CEMAATTEN DE OY GELECEK

Peki, “o yapı”dan, cemaatten kimse var mı?

Kim cemaatçidir, kim değildir net bir şekilde bilmemiz mümkün değil. Ancak onlardan da destek alacağımızı düşünüyorum. Biliyorlar ki sadece kendilerinin hâkim olduğu bu sistem ilelebet gidecek bir sistem değil. Düzeltilmesi gereken bir sistem. Bu sistemi kimseyi mağlup kılmadan herkesi galip kılacak tek sistem Yargıda Birlik Platformu’nun önerdiği sistemdir. Bazılarının bunu göreceklerine ve oy vereceklerine şahsen inanıyorum.

ONLARIN DA GÜVENCESİ BİZİZ

Yani cemaate mensubiyeti olan ya da vicdanı ipotek altına alınmış hâkim ve savcıların da tek güvencesi biziz mi diyorsunuz?

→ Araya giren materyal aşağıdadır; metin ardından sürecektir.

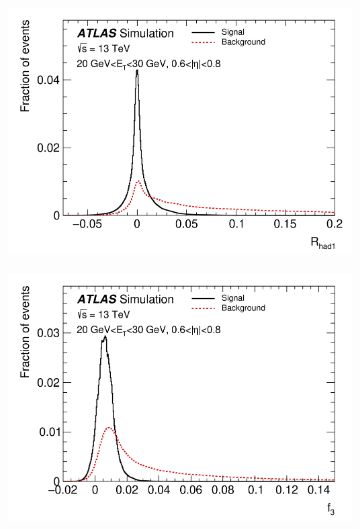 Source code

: \begin{figure}[h]
\centering
  \begin{subfigure}[b]{0.495\textwidth}
    \centering
    \includegraphics[width=1.0\textwidth]{figs/egamma/R_had1.png} 
    \label{fig:egamma:Rhad1}
  \end{subfigure}
  \hfill
  \begin{subfigure}[b]{0.495\textwidth}
    \centering
    \includegraphics[width=1.0\textwidth]{figs/egamma/f3.png} 
    \label{fig:egamma:f3}
  \end{subfigure}
  \hfill
  \begin{subfigure}[b]{0.495\textwidth}
    \centering

\end{subfigure}
\end{figure}

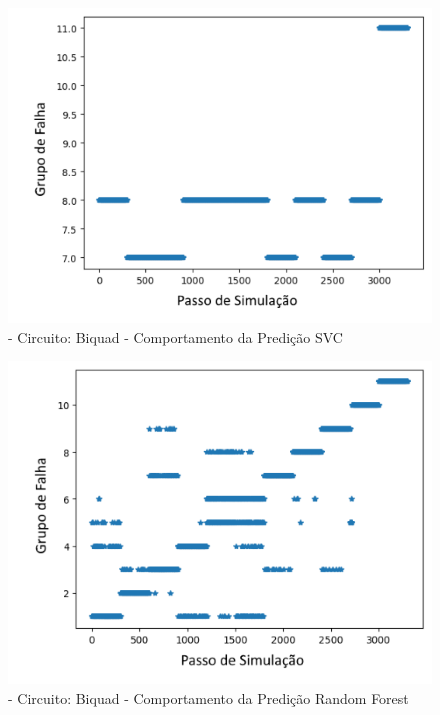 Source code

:        
        \begin{figure}[H]
        \begin{center}
        \includegraphics[width=13cm]{./01_Pre_textuais/biquad_figs/SVC_Biquad_Highpass_Filter_mc_+_4bitPRBS_[FALHA]raw.png}
        \caption{\label{fig:DecisionTreeClassifieSalenkey}- Circuito: Biquad - Comportamento da Predição SVC}
        \end{center}
        \end{figure}
        
        \begin{figure}[H]
        \begin{center}
        \includegraphics[width=13cm]{./01_Pre_textuais/biquad_figs/RandomForestClassifier_Biquad_Highpass_Filter_mc_+_4bitPRBS_[FALHA]raw.png}
        \caption{\label{fig:DecisionTreeClassifieSalenkey}- Circuito: Biquad - Comportamento da Predição Random Forest }
        \end{center}
        \end{figure}
        
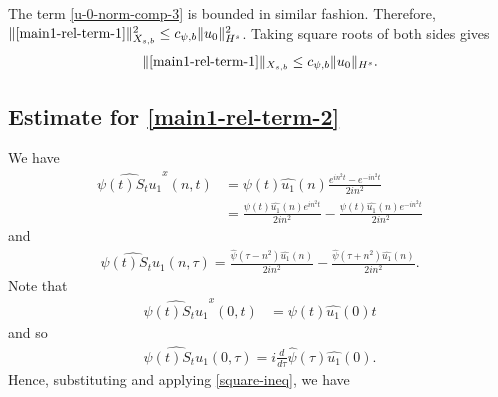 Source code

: \documentclass[12pt,reqno]{amsart}
\numberwithin{equation}{section}  %
\newcommand{\wh}{\widehat}
\begin{document}
%
%
The
term \eqref{u-0-norm-comp-3} is bounded in similar fashion. Therefore, 
$\|\eqref{main1-rel-term-1}\|_{X_{s,b}}^{2} \le c_{\psi, b}
\|u_{0}\|_{H^s}^2$. Taking square roots of both sides gives
%
%
\begin{equation}
  \begin{split}
    \|\eqref{main1-rel-term-1}\|_{X_{s,b}} \le c_{\psi, b}
    \|u_{0}\|_{H^s}.
  \end{split}
  \label{eqn:u-0-fin-est}
\end{equation}
%
%
%
%
\subsection{Estimate for \eqref{main1-rel-term-2}}
\label{ssec:est-init-term-2}
We have
%
%
\begin{equation*}
  \begin{split}
    \wh{\psi(t)S_{t}u_{1}}^{x}(n, t)
    & = \psi(t) \wh{u_{1}}(n) \frac{e^{in^2 t} - e^{-in^{2}t}}{2i n^{2}}
    \\
    & = \frac{\psi(t) \wh{u_{1}}(n)e^{in^{2}t}}{2i n^{2}} - \frac{\psi(t)
    \wh{u_{1}}(n)e^{-in^{2}t}}{2i n^{2}}  
  \end{split}
\end{equation*}
%
%
and
%
%
\begin{equation*}
  \begin{split}
    \wh{\psi(t) S_{t}u_{1}}(n, \tau) = \frac{\wh{\psi}(\tau -
    n^{2})\wh{u_{1}}(n)}{2i n^{2}} - \frac{\wh{\psi}(\tau + n^{2})\wh{u_{1}}(n)}{2i
    n^{2}}.
  \end{split}
\end{equation*}
%
Note that 
%
\begin{equation*}
  \begin{split}
    \wh{\psi(t)S_{t}u_{1}}^{x}(0, t)
    & = \psi(t) \wh{u_{1}}(0) t
      \end{split}
\end{equation*}
and so 
%
%
\begin{equation*}
  \begin{split}
    \wh{\psi(t) S_{t}u_{1}}(0, \tau) = i \frac{d}{d \tau} \wh{\psi}(\tau)
    \wh{u_{1}}(0).
  \end{split}
\end{equation*}
%
Hence, substituting and applying \eqref{square-ineq}, we have
%
%
\end{document}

Cemaate mensup olanların da, sonuç itibariyle en doğru çözümün bu olduğunu gördüklerini, meyil gösterdiklerini ve bazılarının seçimlerde de bizi destekleyeceklerini söylüyorum. Çünkü karşımızdaki kişiler üniversite mezunu, muhakeme kabiliyeti olan hâkim ve savcılar. Siz bu insanların aklını iradesini nereye kadar ipotek altına alabilirsiniz? Bu yolun yol olmadığını görmek ve doğru yolu seçmek erdemdir. Kişisel düşünceme göre bir kısmı bunu yapacaktır.

BİR YARGIÇ BİR HAŞHAŞİNE DÖNÜŞEBİLİR Mİ?

Okuyamadım henüz ama “Pepsis ve Tarantula” adında yayınlanmış bir romanınız var ve arka kapakta “bir yargıç bir Haşhaşine bir suikastçıya dönüşebilir mi” sorusu yer alıyor. Sizce cevabını ne bu sorunun?

Ben bu romanı üç yıl önce yazmaya başladım ve Mayıs ayında yayınlandı. Kapaktaki Haşhaşin ifadesinin Hasan Sabbah’a dayanan bir geçmişi var. Romanın cemaatle ilgisi yok. Kökeni Hasan Sabbah’a dayanan bir organizasyonla ilgili. Manipüle edilen, vicdanından sıyrılan bir yargıcın hukuk dünyasında ve güncel dünyada nasıl kritik sonuçlara sebebiyet verebileceğini kendince anlatan bir roman.